THE Conservative and Unionist party political broadcast on TV ended with the words emblazoned across the screen, "Tell Nicola Sturgeon no more referendums".

Could I inquire of Ruth Davidson what her and the Conservative MSPs' policies are on the NHS and care of the elderly, education and student fees, benefits system, free travel and winter fuel payments for the elderly?

Ms Davidson and her MSPs are the main opposition in Holyrood, and so far they have not produce any constructive policies nor constructive comment to assist a better and fairer Scotland. Just how would they stand up to their own Tory government in Westminster over cuts to the Scottish block grant and the austerity measures imposed by Westminster? Just what would the Scottish Tories mitigate against?

Out of all the devolved administrations the Scottish Government is performing best.

If Ms Davidson claims that she wants to be the next First Minister, she will need to stop bumping her gums about referendums and Nicola Sturgeon, and all that is in her opinion bad about the Scottish Government. She will need to produce costed and unique policies suitable to Scotland's needs and requirements, policies that can be scrutinised and stand out from the policies of Westminster Conservatism.

If she does not give up her sole mantra of No to Independence and referendums, and produce proper and workable policies, I fear Hell will have frozen over and global warming will be a thing of the past before she becomes First Minister.

Robert McCaw, Renfrew.

SO the Unionist wing of the Scottish Tories believe that hitching their fortunes to the One Nation Caucus of Tory MPs at Westminster will reverse their falling support in Scotland. Too much of Scottish unionism is misplaced nostalgia rather than a positive vision for Scotland's future. At a Tory gathering a stated view was "we used to have an empire". To which any sensible person would think "we also used to have slavery". For some Unionists devolution is not an unfinished process but a passing inconvenience that leaves their world view unaltered. Banning Boris Johnston from the Scottish Tory Conference and Scots Tory MPs supporting "Operation Arse" to spoil his leadership ambitions now look equally childish as events unfold.

The European election leaflet from the Scottish Tories has 10 name checks for Nicola Sturgeon against two for Ruth Davidson. This obsession serves the SNP well. "We really dislike the SNP" is not a winning strategy. Where are the progressive voices from the Conservative wing of the Scottish Tories to outline a positive future for Scotland in the UK single market and customs union? The subservient nature of the Scottish Tories to the UK Party and the anachronistic hierarchical structures ensures that Scottish candidates will go with the Tory ship in future elections chained to the oars.
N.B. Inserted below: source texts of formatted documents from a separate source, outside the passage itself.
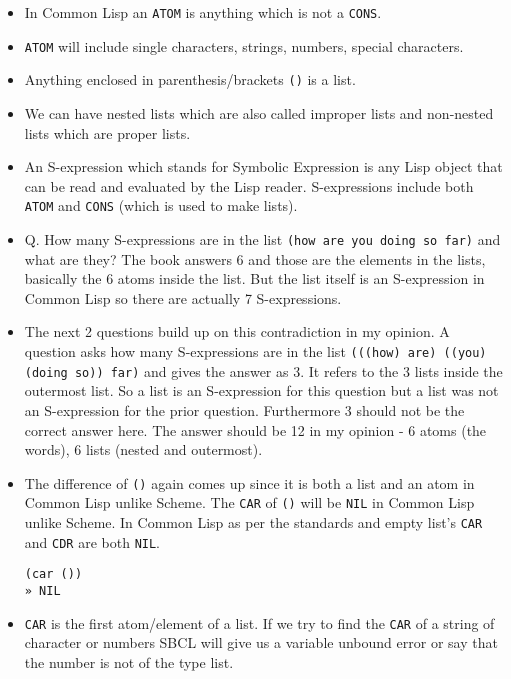 \documentclass[11pt]{article}
\begin{document}
\vspace{1em}

\begin{itemize}
\item In Common Lisp an \texttt{ATOM} is anything which is not a \texttt{CONS}.
\item \texttt{ATOM} will include single characters, strings, numbers, special characters.
\item Anything enclosed in parenthesis/brackets \texttt{()} is a list.
\item We can have nested lists which are also called improper lists and non-nested lists which are proper lists.
\item An S-expression which stands for Symbolic Expression is any Lisp object that can be read and evaluated by the
Lisp reader. S-expressions include both \texttt{ATOM} and \texttt{CONS} (which is used to make lists).
\item Q. How many S-expressions are in the list \texttt{(how are you doing so far)} and what are they? The book answers 6 and
those are the elements in the lists, basically the 6 atoms inside the list. But the list itself is an S-expression
in Common Lisp so there are actually 7 S-expressions.
\item The next 2 questions build up on this contradiction in my opinion. A question asks how many S-expressions are in the
list \texttt{(((how) are) ((you) (doing so)) far)} and gives the answer as 3. It refers to the 3 lists inside the outermost
list. So a list is an S-expression for this question but a list was not an S-expression for the prior question.
Furthermore 3 should not be the correct answer here. The answer should be 12 in my opinion - 6 atoms (the words),
6 lists (nested and outermost).
\item The difference of \texttt{()} again comes up since it is both a list and an atom in Common Lisp unlike Scheme. The \texttt{CAR}
of \texttt{()} will be \texttt{NIL} in Common Lisp unlike Scheme. In Common Lisp as per the standards and empty list's \texttt{CAR} and
\texttt{CDR} are both \texttt{NIL}.
\begin{verbatim}
(car ())
» NIL

\end{verbatim}
\item \texttt{CAR} is the first atom/element of a list. If we try to find the \texttt{CAR} of a string of character or numbers SBCL will
give us a variable unbound error or say that the number is not of the type list.
\end{itemize}
\end{document}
Crying wolf on IndyRef2 has lost its effectiveness and undermines the democratic principle of self-determination. Do Scottish Conservatives not want be in charge of their own destiny and Scotland's future? Only an independent Scottish Conservative Party can really challenge the SNP in a devolved Scotland.

James Robb, Helensburgh.

REBECCA McQuillan ("Britain needs a leader. We might get Boris instead", The Herald, May18) comments that the election of Boris Johnson as Prime Minister, would signal to the world that the "UK had well and truly lost its way". Here is a man who usually generates a strong reaction one way or another. Nicola Sturgeon, for example, not holding back, described him as "a complete and utter charlatan". The way things are going he clearly fancies his chances of being the next occupant of 10 Downing Street.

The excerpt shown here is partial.